Jan 13, 2016 News
The political opposition is expected to challenge the government to a debate over the revealing report
coming out of the Commission of Inquiry (CoI) into the Guyana Sugar Corporation (GuySuCo).
This is according to Opposition Leader, Bharrat Jagdeo.
In an interview with Kaieteur News yesterday, he recalled that prior to the report being laid in the National Assembly on December 31, last, statements were already being made in the media that the sugar industry should be privatized.
The Opposition Leader expressed, “It was also implied that in the short term, costs should be contained. When I examined the CoI report, those were exactly the two recommendations coming out of the report. Now after spending some fifty million dollars, we seem to have a situation where evidence was just being gathered to suit preconceived notions about the way forward for GuySuCo.

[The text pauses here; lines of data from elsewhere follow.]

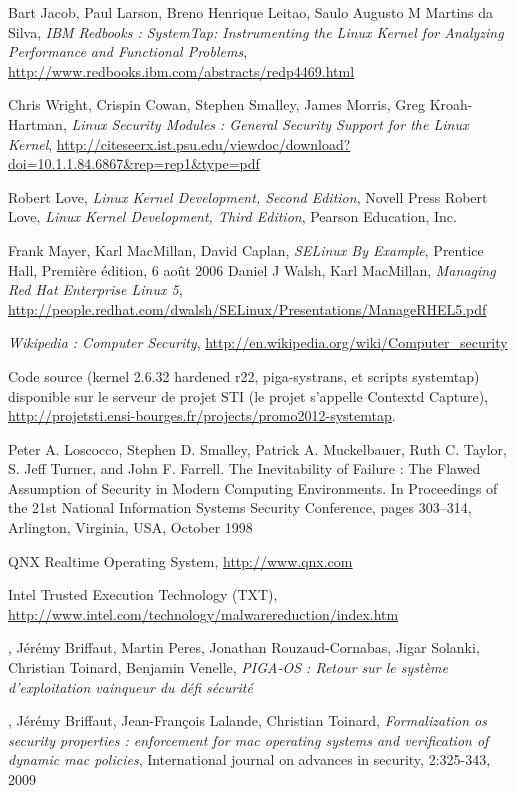 \documentclass[pdftex,a4paper,titlepage,11pt]{article}
\begin{document}
\begin{thebibliography}{40}

 Bart Jacob, Paul Larson, Breno Henrique Leitao, Saulo Augusto M Martins da Silva, \textit{IBM Redbooks : SystemTap: Instrumenting the Linux Kernel for Analyzing Performance and Functional Problems}, \url{http://www.redbooks.ibm.com/abstracts/redp4469.html}

 Chris Wright, Crispin Cowan, Stephen Smalley, James Morris, Greg Kroah-Hartman, \textit{Linux Security Modules : General Security Support for the Linux Kernel}, \url{http://citeseerx.ist.psu.edu/viewdoc/download?doi=10.1.1.84.6867&rep=rep1&type=pdf}

 Robert Love, \textit{Linux Kernel Development, Second Edition}, Novell Press
 Robert Love, \textit{Linux Kernel Development, Third Edition}, Pearson Education, Inc.

 Frank Mayer, Karl MacMillan, David Caplan, \textit{SELinux By Example}, Prentice Hall, Première édition, 6 août 2006
 Daniel J Walsh, Karl MacMillan, \textit{Managing Red Hat Enterprise Linux 5}, \url{http://people.redhat.com/dwalsh/SELinux/Presentations/ManageRHEL5.pdf}

 \textit{Wikipedia : Computer Security}, \url{http://en.wikipedia.org/wiki/Computer_security}

 Code source (kernel 2.6.32 hardened r22, piga-systrans, et scripts systemtap) disponible sur le serveur de projet STI (le projet s'appelle Contextd Capture), \url{http://projetsti.ensi-bourges.fr/projects/promo2012-systemtap}.

 Peter A. Loscocco, Stephen D. Smalley, Patrick A. Muckelbauer, Ruth C. Taylor, S. Jeff Turner, and John F. Farrell. The Inevitability of Failure : The Flawed Assumption of Security in Modern Computing Environments. In Proceedings of the 21st National Information Systems Security Conference, pages 303–314, Arlington, Virginia, USA, October 1998

 QNX Realtime Operating System, \url{http://www.qnx.com}

 Intel Trusted Execution Technology (TXT), \url{http://www.intel.com/technology/malwarereduction/index.htm}

, Jérémy Briffaut, Martin Peres, Jonathan Rouzaud-Cornabas, Jigar Solanki, Christian Toinard, Benjamin Venelle, \textit{PIGA-OS : Retour sur le système d'exploitation vainqueur du défi sécurité}

, Jérémy Briffaut, Jean-François Lalande, Christian Toinard, \textit{Formalization os security properties : enforcement for mac operating systems and verification of dynamic mac policies}, International journal on advances in security, 2:325-343, 2009

\end{thebibliography}

\end{document}
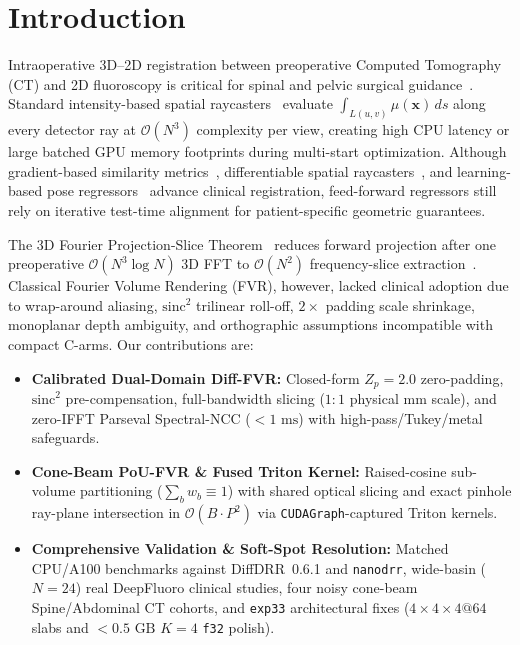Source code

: \documentclass[runningheads]{llncs}
\begin{document}
\section{Introduction}
Intraoperative 3D--2D registration between preoperative Computed Tomography (CT) and 2D fluoroscopy is critical for spinal and pelvic surgical guidance~\cite{markelj2012review,van2018evaluation,knez2020computer}. Standard intensity-based spatial raycasters~\cite{unberath2021impact,siddon1985fast,gopalakrishnan2022drr,killeen2023diffdrr} evaluate $\int_{L(u,v)} \mu(\mathbf{x})\,ds$ along every detector ray at $\mathcal{O}(N^3)$ complexity per view, creating high CPU latency or large batched GPU memory footprints during multi-start optimization. Although gradient-based similarity metrics~\cite{penney1998comparison,maes1997multimodality}, differentiable spatial raycasters~\cite{gao2020prost,killeen2023diffdrr,gopalakrishnan2024xvr,nanodrr2025}, and learning-based pose regressors~\cite{miao2016cnn,liao2019multiview,liu2026pivots} advance clinical registration, feed-forward regressors still rely on iterative test-time alignment for patient-specific geometric guarantees.

The 3D Fourier Projection-Slice Theorem~\cite{malzbender1993fourier} reduces forward projection after one preoperative $\mathcal{O}(N^3 \log N)$ 3D FFT to $\mathcal{O}(N^2)$ frequency-slice extraction~\cite{abdellah2015gpu,reddy1996fft}. Classical Fourier Volume Rendering (FVR), however, lacked clinical adoption due to wrap-around aliasing, $\mathrm{sinc}^2$ trilinear roll-off, $2\times$ padding scale shrinkage, monoplanar depth ambiguity, and orthographic assumptions incompatible with compact C-arms. Our contributions are:
\begin{itemize}
    \item \textbf{Calibrated Dual-Domain Diff-FVR:} Closed-form $Z_p{=}2.0$ zero-padding, $\mathrm{sinc}^2$ pre-compensation, full-bandwidth slicing ($1:1$ physical mm scale), and zero-IFFT Parseval Spectral-NCC ($<1\text{ ms}$) with high-pass/Tukey/metal safeguards.
    \item \textbf{Cone-Beam PoU-FVR \& Fused Triton Kernel:} Raised-cosine sub-volume partitioning ($\sum_b w_b \equiv 1$) with shared optical slicing and exact pinhole ray-plane intersection in $\mathcal{O}(B \cdot P^2)$ via \texttt{CUDAGraph}-captured Triton kernels.
    \item \textbf{Comprehensive Validation \& Soft-Spot Resolution:} Matched CPU/A100 benchmarks against DiffDRR~0.6.1 and \texttt{nanodrr}, wide-basin ($N{=}24$) real DeepFluoro clinical studies, four noisy cone-beam Spine/Abdominal CT cohorts, and \texttt{exp33} architectural fixes ($4{\times}4{\times}4@64$ slabs and $<0.5\text{ GB}$ $K{=}4$ \texttt{f32} polish).
\end{itemize}
\end{document}
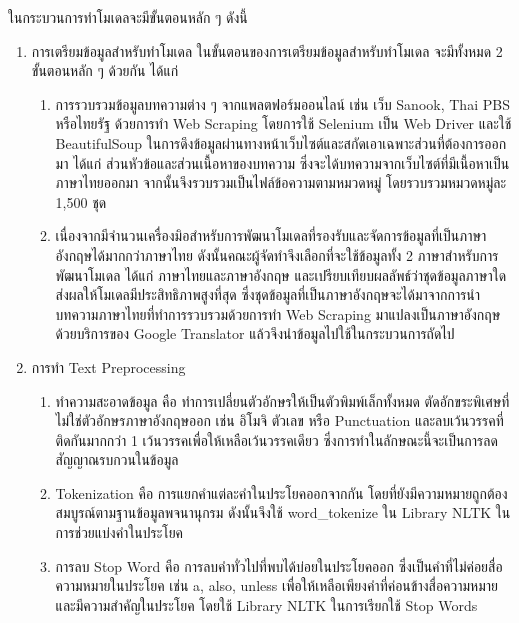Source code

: \documentclass[12pt,oneside,openright,a4paper]{cpe-thai-project}
\begin{document}
  \hspace{1cm}ในกระบวนการทำโมเดลจะมีขั้นตอนหลัก ๆ ดังนี้
  \begin{enumerate}
    \item การเตรียมข้อมูลสำหรับทำโมเดล
          \newline\hspace*{1cm}ในขั้นตอนของการเตรียมข้อมูลสำหรับทำโมเดล จะมีทั้งหมด 2 ขั้นตอนหลัก ๆ ด้วยกัน ได้แก่
          \begin{enumerate}
            \item การรวบรวมข้อมูลบทความต่าง ๆ จากแพลตฟอร์มออนไลน์ เช่น เว็บ Sanook, Thai PBS หรือไทยรัฐ ด้วยการทำ Web Scraping 
            โดยการใช้ Selenium เป็น Web Driver และใช้ BeautifulSoup ในการดึงข้อมูลผ่านทางหน้าเว็บไซต์และสกัดเอาเฉพาะส่วนที่ต้องการออกมา 
            ได้แก่ ส่วนหัวข้อและส่วนเนื้อหาของบทความ ซึ่งจะได้บทความจากเว็บไซต์ที่มีเนื้อหาเป็นภาษาไทยออกมา
            จากนั้นจึงรวบรวมเป็นไฟล์ข้อความตามหมวดหมู่ โดยรวบรวมหมวดหมู่ละ 1,500 ชุด
            \item เนื่องจากมีจำนวนเครื่องมิอสำหรับการพัฒนาโมเดลที่รองรับและจัดการข้อมูลที่เป็นภาษาอังกฤษได้มากกว่าภาษาไทย
            ดังนั้นคณะผู้จัดทำจึงเลือกที่จะใช้ข้อมูลทั้ง 2 ภาษาสำหรับการพัฒนาโมเดล ได้แก่ ภาษาไทยและภาษาอังกฤษ 
            และเปรียบเทียบผลลัพธ์ว่าชุดข้อมูลภาษาใดส่งผลให้โมเดลมีประสิทธิภาพสูงที่สุด 
            ซึ่งชุดข้อมูลที่เป็นภาษาอังกฤษจะได้มาจากการนำบทความภาษาไทยที่ทำการรวบรวมด้วยการทำ Web Scraping
            มาแปลงเป็นภาษาอังกฤษด้วยบริการของ Google Translator แล้วจึงนำข้อมูลไปใช้ในกระบวนการถัดไป
          \end{enumerate}
    \item การทำ Text Preprocessing
          \begin{enumerate}
            \item ทำความสะอาดข้อมูล คือ ทำการเปลี่ยนตัวอักษรให้เป็นตัวพิมพ์เล็กทั้งหมด ตัดอักขระพิเศษที่ไม่ใช่ตัวอักษรภาษาอังกฤษออก เช่น อิโมจิ ตัวเลข หรือ Punctuation 
            และลบเว้นวรรคที่ติดกันมากกว่า 1 เว้นวรรคเพื่อให้เหลือเว้นวรรคเดียว ซึ่งการทําในลักษณะนี้จะเป็นการลดสัญญาณรบกวนในข้อมูล
            \item Tokenization คือ การแยกคำแต่ละคำในประโยคออกจากกัน โดยที่ยังมีความหมายถูกต้องสมบูรณ์ตามฐานข้อมูลพจนานุกรม 
            ดังนั้นจึงใช้ word\_tokenize ใน Library NLTK ในการช่วยแบ่งคำในประโยค
            \item การลบ Stop Word คือ การลบคำทั่วไปที่พบได้บ่อยในประโยคออก ซึ่งเป็นคำที่ไม่ค่อยสื่อความหมายในประโยค เช่น a, also, unless 
            เพื่อให้เหลือเพียงคำที่ค่อนข้างสื่อความหมายและมีความสำคัญในประโยค โดยใช้ Library NLTK ในการเรียกใช้ Stop Words 

\end{enumerate}
\end{enumerate}
\end{document}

Also, I have argued that the statement made by Minister of Agriculture, Noel Holder in the Parliament when he laid the report was totally unfair because it did not give us a chance to reply in Parliament. Therefore, we shall put a motion before the House to have the full report debated”.
When Holder laid the reports on the CoI in the National Assembly, he had said that GuySuCo under the PPP was made into a “chronic loss maker.”

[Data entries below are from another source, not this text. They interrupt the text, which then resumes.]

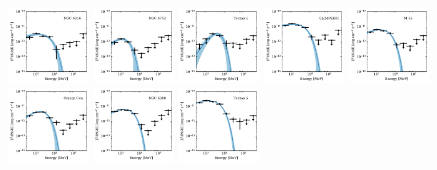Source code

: \documentclass[doublespace,nopageskip]{VTthesis} %
\begin{document}
\begin{appendices}
\begin{figure}
\includegraphics[width=0.19\textwidth]{Figures/Globular/spectra/PLE_spectrum_13.pdf}
\includegraphics[width=0.19\textwidth]{Figures/Globular/spectra/PLE_spectrum_24.pdf}
\includegraphics[width=0.19\textwidth]{Figures/Globular/spectra/PLE_spectrum_27.pdf}
\includegraphics[width=0.19\textwidth]{Figures/Globular/spectra/PLE_spectrum_1.pdf}
\includegraphics[width=0.19\textwidth]{Figures/Globular/spectra/PLE_spectrum_11.pdf}
\includegraphics[width=0.19\textwidth]{Figures/Globular/spectra/PLE_spectrum_6.pdf}
\includegraphics[width=0.19\textwidth]{Figures/Globular/spectra/PLE_spectrum_15.pdf}
\includegraphics[width=0.19\textwidth]{Figures/Globular/spectra/PLE_spectrum_29.pdf}

\end{figure}
\end{appendices}
\end{document}
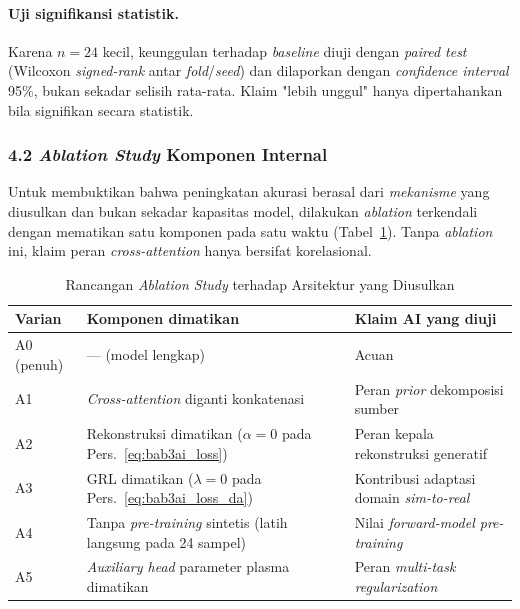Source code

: \paragraph{Uji signifikansi statistik.} Karena $n=24$ kecil, keunggulan terhadap \textit{baseline} diuji dengan \textit{paired test} (Wilcoxon \textit{signed-rank} antar \textit{fold}/\textit{seed}) dan dilaporkan dengan \textit{confidence interval} 95\%, bukan sekadar selisih rata-rata. Klaim "lebih unggul" hanya dipertahankan bila signifikan secara statistik.

\subsubsection{4.2 \textit{Ablation Study} Komponen Internal}
Untuk membuktikan bahwa peningkatan akurasi berasal dari \emph{mekanisme} yang diusulkan dan bukan sekadar kapasitas model, dilakukan \textit{ablation} terkendali dengan mematikan satu komponen pada satu waktu (Tabel~\ref{tab:ai_ablation}). Tanpa \textit{ablation} ini, klaim peran \textit{cross-attention} hanya bersifat korelasional.

\begin{table}[H]
  \centering
  \caption{Rancangan \textit{Ablation Study} terhadap Arsitektur yang Diusulkan}
  \label{tab:ai_ablation}
  \small
  \begin{tabularx}{\textwidth}{|l|X|X|}
    \hline
    \textbf{Varian} & \textbf{Komponen dimatikan} & \textbf{Klaim AI yang diuji} \\ \hline
    A0 (penuh) & --- (model lengkap) & Acuan \\ \hline
    A1 & \textit{Cross-attention} diganti konkatenasi & Peran \textit{prior} dekomposisi sumber \\ \hline
    A2 & Rekonstruksi dimatikan ($\alpha=0$ pada Pers.~\ref{eq:bab3ai_loss}) & Peran kepala rekonstruksi generatif \\ \hline
    A3 & GRL dimatikan ($\lambda=0$ pada Pers.~\ref{eq:bab3ai_loss_da}) & Kontribusi adaptasi domain \textit{sim-to-real} \\ \hline
    A4 & Tanpa \textit{pre-training} sintetis (latih langsung pada 24 sampel) & Nilai \textit{forward-model pre-training} \\ \hline
    A5 & \textit{Auxiliary head} parameter plasma dimatikan & Peran \textit{multi-task regularization} \\ \hline
  \end{tabularx}
\end{table}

Holder said that the increasing output costs, combined with poor management, strategically placed the state-owned company on the path of no return.
Jagdeo said that the Minister’s comments were unmerited and with the debate as his platform, he (Jagdeo) and his team will prove to the nation that costs cannot be reduced, especially at the cost of the workers.

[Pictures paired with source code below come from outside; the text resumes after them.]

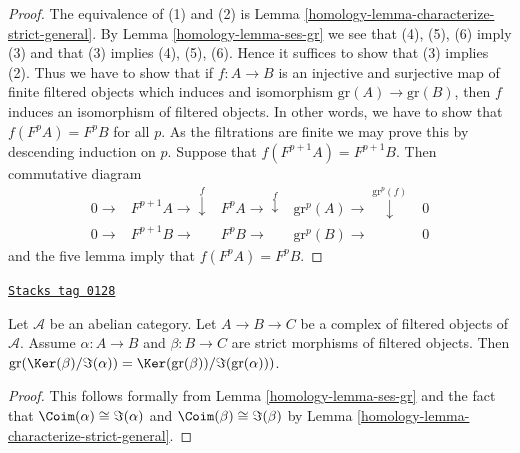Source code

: \begin{proof}

The equivalence of (1) and (2) is
Lemma \ref{homology-lemma-characterize-strict-general}.
By
Lemma \ref{homology-lemma-ses-gr}
we see that (4), (5), (6) imply (3) and that (3) implies (4), (5), (6).
Hence it suffices to show that (3) implies (2).
Thus we have to show that if $f : A \to B$ is an injective and surjective
map of finite filtered objects which induces and isomorphism
$\text{gr}(A) \to \text{gr}(B)$, then $f$ induces an isomorphism of
filtered objects. In other words, we have to show that
$f(F^pA) = F^pB$ for all $p$.
As the filtrations are finite we may prove this by descending induction
on $p$. Suppose that $f(F^{p + 1}A) = F^{p + 1}B$.
Then commutative diagram
$$
\begin{array}{ccccc}0 \longrightarrow & F^{p + 1}A \longrightarrow\overset{f}{\downarrow} & F^pA \longrightarrow\overset{f}{\downarrow} & \text{gr}^p(A) \longrightarrow\overset{\text{gr}^p(f)}{\downarrow} & 0 \\ 0 \longrightarrow & F^{p + 1}B \longrightarrow & F^pB \longrightarrow & \text{gr}^p(B) \longrightarrow & 0\end{array}
$$
and the five lemma imply that $f(F^pA) = F^pB$.
\end{proof}

\begin{lemma}
\label{homology-lemma-filtered-complex}
\href{https://stacks.math.columbia.edu/tag/0128}{\texttt{Stacks tag 0128}}

Let $\mathcal{A}$ be an abelian category. Let $A \to B \to C$ be a complex
of filtered objects of $\mathcal{A}$. Assume $\alpha : A \to B$ and
$\beta : B \to C$ are strict morphisms of filtered objects. Then
$\text{gr}(\Ker(\beta)/\Im(\alpha)) =
\Ker(\text{gr}(\beta))/\Im(\text{gr}(\alpha)))$.
\end{lemma}

\begin{proof}

This follows formally from
Lemma \ref{homology-lemma-ses-gr}
and the fact that
$\Coim(\alpha) \cong \Im(\alpha)$ and
$\Coim(\beta) \cong \Im(\beta)$ by
Lemma \ref{homology-lemma-characterize-strict-general}.
\end{proof}

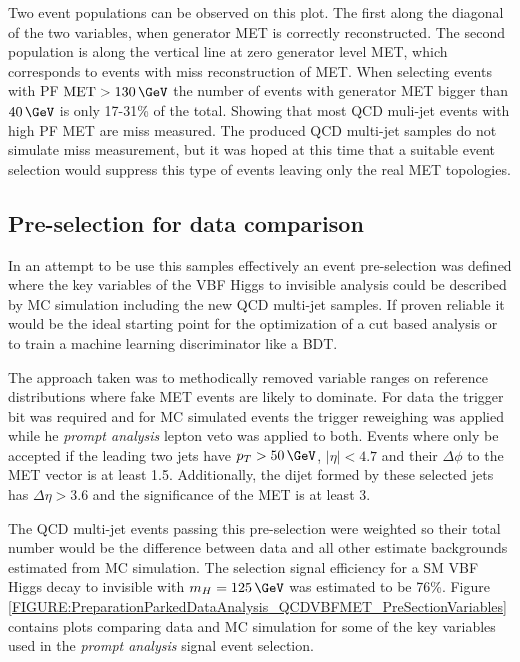 Two event populations can be observed on this plot. The first along the diagonal of the two variables, when generator \gls{MET} is correctly reconstructed. The second population is along the vertical line at zero generator level \gls{MET}, which corresponds to events with miss reconstruction of \gls{MET}. When selecting events with \gls{PF} $\text{MET}>130\,\GeV$ the number of events with generator \gls{MET} bigger than $40\,\GeV$ is only 17-31\% of the total. Showing that most \gls{QCD} muli-jet events with high \gls{PF} \gls{MET} are miss measured. The produced \gls{QCD} multi-jet samples do not simulate miss measurement, but it was hoped at this time that a suitable event selection would suppress this type of events leaving only the real \gls{MET} topologies.

\subsection{Pre-selection for data comparison}
\label{SECTION:PreparationParkedDataAnalysis_QCDVBFMETPreselection}


In an attempt to be use this samples effectively an event pre-selection was defined where the key variables of the \gls{VBF} Higgs to invisible analysis could be described by \gls{MC} simulation including the new \gls{QCD} multi-jet samples. If proven reliable it would be the ideal starting point for the optimization of a cut based analysis or to train a machine learning discriminator like a \gls{BDT}.

The approach taken was to methodically removed variable ranges on reference distributions where fake \gls{MET} events are likely to dominate. For data the trigger bit was required and for \gls{MC} simulated events the trigger reweighing was applied while he \textit{prompt analysis} lepton veto was applied to both. Events where only be accepted if the leading two jets have $p_T>50\,\GeV$, $|\eta|<4.7$ and their $\Delta\phi$ to the \gls{MET} vector is at least 1.5. Additionally, the dijet formed by these selected jets has $\Delta\eta>3.6$ and the significance of the \gls{MET} is at least 3. 

The \gls{QCD} multi-jet events passing this pre-selection were weighted so their total number would be the difference between data and all other estimate backgrounds estimated from \gls{MC} simulation. The selection signal efficiency for a \gls{SM} \gls{VBF} Higgs decay to invisible with $m_H=125\,\GeV$ was estimated to be 76\%. Figure \ref{FIGURE:PreparationParkedDataAnalysis_QCDVBFMET_PreSectionVariables} contains plots comparing data and \gls{MC} simulation for some of the key variables used in the \textit{prompt analysis} signal event selection.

The Opposition Leader believes that Holder’s statements on the state of GuySuCo was misrepresented, and emphasized that even the recommendations of the report do not take into effect what the macroeconomic implications would be, should they be implemented.
“We believe that there could have been a better way forward with the CoI. It could have been done in a
more impartial way. The entire Commission of Inquiry was designed to support privatization, which I believe is a backdoor way of closing the industry. We want this debate, where both sides will be able to lay out their arguments and we decide properly on the way forward,” the former President asserted.
While Government has not yet moved to implement all of the recommended changes needed for GuySuCo’s sustainability, the company’s Chairman, Dr. Clive Thomas, has made it clear that moves are apace to get GuySuCo involved in the sale of electricity. This was one of the recommendations of the CoI report.
He noted too that while the recommendations for the industry appear “extreme”, those working in the sector should not be worried for one bit whether the sector would be closing shop.
“Indeed the changes that are coming will be radical, but it is necessary, because you cannot expect to be doing the same thing every year and getting different results. But we aren’t closing shop. We are concerned about the survival of this industry, but more importantly, bringing it to good health. We are trying to move towards value added products coming out of the sugar assets…We are trying to use the assets of the industry in a more creative way.”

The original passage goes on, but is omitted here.